Show, in full, each line of the data that contains "csdn".

*** Opening of RECORDED INFORMATION ***

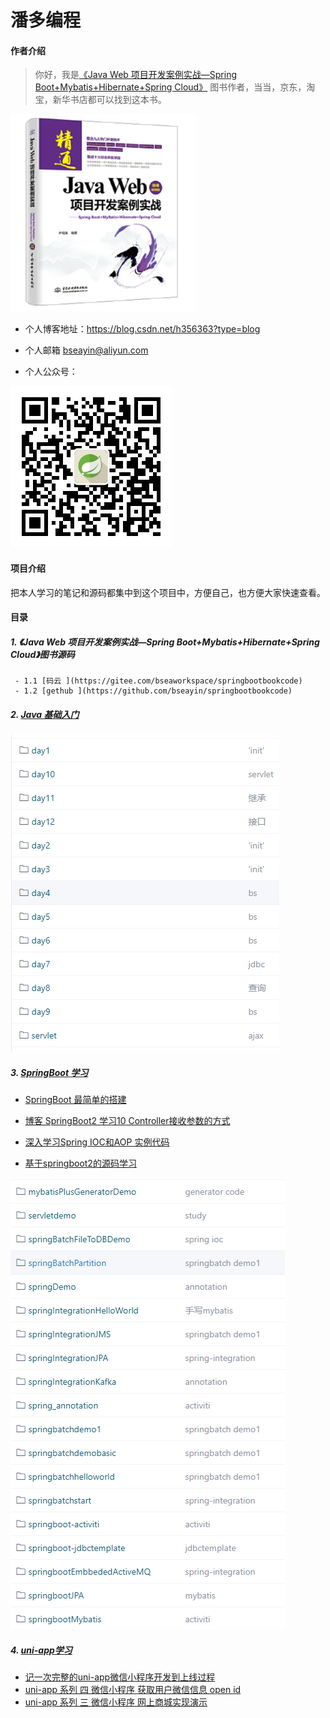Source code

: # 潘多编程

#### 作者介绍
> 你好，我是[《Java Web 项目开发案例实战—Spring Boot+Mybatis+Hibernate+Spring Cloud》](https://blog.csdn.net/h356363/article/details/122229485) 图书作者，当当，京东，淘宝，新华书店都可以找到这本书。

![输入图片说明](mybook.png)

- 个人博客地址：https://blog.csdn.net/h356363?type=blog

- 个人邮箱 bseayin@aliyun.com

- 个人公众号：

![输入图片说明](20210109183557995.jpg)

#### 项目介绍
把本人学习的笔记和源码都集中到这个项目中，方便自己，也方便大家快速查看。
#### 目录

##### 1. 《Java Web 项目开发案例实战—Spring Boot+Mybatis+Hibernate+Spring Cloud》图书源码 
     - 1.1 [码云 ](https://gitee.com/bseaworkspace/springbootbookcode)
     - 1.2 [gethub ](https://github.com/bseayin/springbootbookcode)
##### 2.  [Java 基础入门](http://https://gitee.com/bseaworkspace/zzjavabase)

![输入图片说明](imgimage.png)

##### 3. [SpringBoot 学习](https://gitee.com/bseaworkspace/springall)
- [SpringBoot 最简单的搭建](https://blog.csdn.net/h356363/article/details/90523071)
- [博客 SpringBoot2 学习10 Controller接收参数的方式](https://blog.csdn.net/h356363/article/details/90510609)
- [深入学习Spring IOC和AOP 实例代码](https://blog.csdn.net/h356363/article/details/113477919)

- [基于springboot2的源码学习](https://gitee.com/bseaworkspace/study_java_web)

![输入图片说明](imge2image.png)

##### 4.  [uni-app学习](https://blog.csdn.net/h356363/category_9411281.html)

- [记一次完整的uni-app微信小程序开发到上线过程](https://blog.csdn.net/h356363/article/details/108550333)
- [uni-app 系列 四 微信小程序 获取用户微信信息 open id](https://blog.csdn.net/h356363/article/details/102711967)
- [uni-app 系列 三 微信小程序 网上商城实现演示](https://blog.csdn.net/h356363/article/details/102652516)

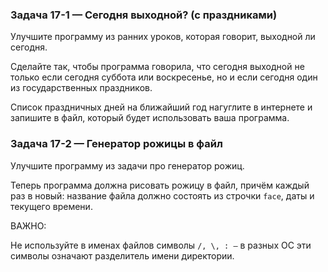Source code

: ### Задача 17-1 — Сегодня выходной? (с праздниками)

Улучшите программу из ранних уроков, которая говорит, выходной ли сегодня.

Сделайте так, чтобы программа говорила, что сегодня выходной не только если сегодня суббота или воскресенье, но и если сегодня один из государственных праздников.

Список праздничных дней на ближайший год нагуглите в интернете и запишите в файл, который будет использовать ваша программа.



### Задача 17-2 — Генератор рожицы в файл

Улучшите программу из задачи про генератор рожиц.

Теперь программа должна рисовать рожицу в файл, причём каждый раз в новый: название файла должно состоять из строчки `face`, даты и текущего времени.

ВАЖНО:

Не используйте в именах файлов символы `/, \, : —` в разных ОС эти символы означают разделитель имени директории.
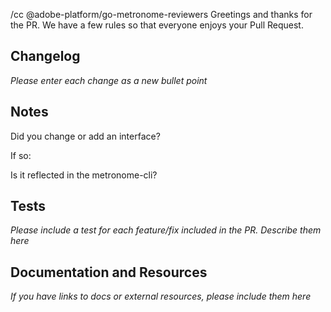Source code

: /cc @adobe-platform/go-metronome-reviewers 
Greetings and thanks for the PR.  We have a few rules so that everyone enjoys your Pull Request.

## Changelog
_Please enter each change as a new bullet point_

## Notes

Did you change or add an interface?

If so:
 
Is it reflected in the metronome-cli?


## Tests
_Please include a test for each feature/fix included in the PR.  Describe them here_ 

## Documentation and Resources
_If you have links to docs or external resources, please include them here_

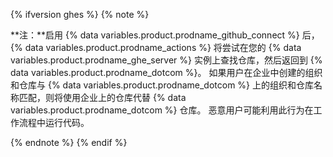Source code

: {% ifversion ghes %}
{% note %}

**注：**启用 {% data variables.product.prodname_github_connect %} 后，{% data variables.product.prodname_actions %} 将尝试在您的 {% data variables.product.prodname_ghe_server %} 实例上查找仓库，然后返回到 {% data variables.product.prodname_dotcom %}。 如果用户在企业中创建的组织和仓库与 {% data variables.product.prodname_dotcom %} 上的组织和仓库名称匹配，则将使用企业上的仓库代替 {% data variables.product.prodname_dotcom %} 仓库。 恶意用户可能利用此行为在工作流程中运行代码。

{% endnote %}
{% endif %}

*** Close of RECORDED INFORMATION ***

# RESPONSE BOX
> 你好，我是[《Java Web 项目开发案例实战—Spring Boot+Mybatis+Hibernate+Spring Cloud》](https://blog.csdn.net/h356363/article/details/122229485) 图书作者，当当，京东，淘宝，新华书店都可以找到这本书。
- 个人博客地址：https://blog.csdn.net/h356363?type=blog
- [SpringBoot 最简单的搭建](https://blog.csdn.net/h356363/article/details/90523071)
- [博客 SpringBoot2 学习10 Controller接收参数的方式](https://blog.csdn.net/h356363/article/details/90510609)
- [深入学习Spring IOC和AOP 实例代码](https://blog.csdn.net/h356363/article/details/113477919)
##### 4.  [uni-app学习](https://blog.csdn.net/h356363/category_9411281.html)
- [记一次完整的uni-app微信小程序开发到上线过程](https://blog.csdn.net/h356363/article/details/108550333)
- [uni-app 系列 四 微信小程序 获取用户微信信息 open id](https://blog.csdn.net/h356363/article/details/102711967)
- [uni-app 系列 三 微信小程序 网上商城实现演示](https://blog.csdn.net/h356363/article/details/102652516)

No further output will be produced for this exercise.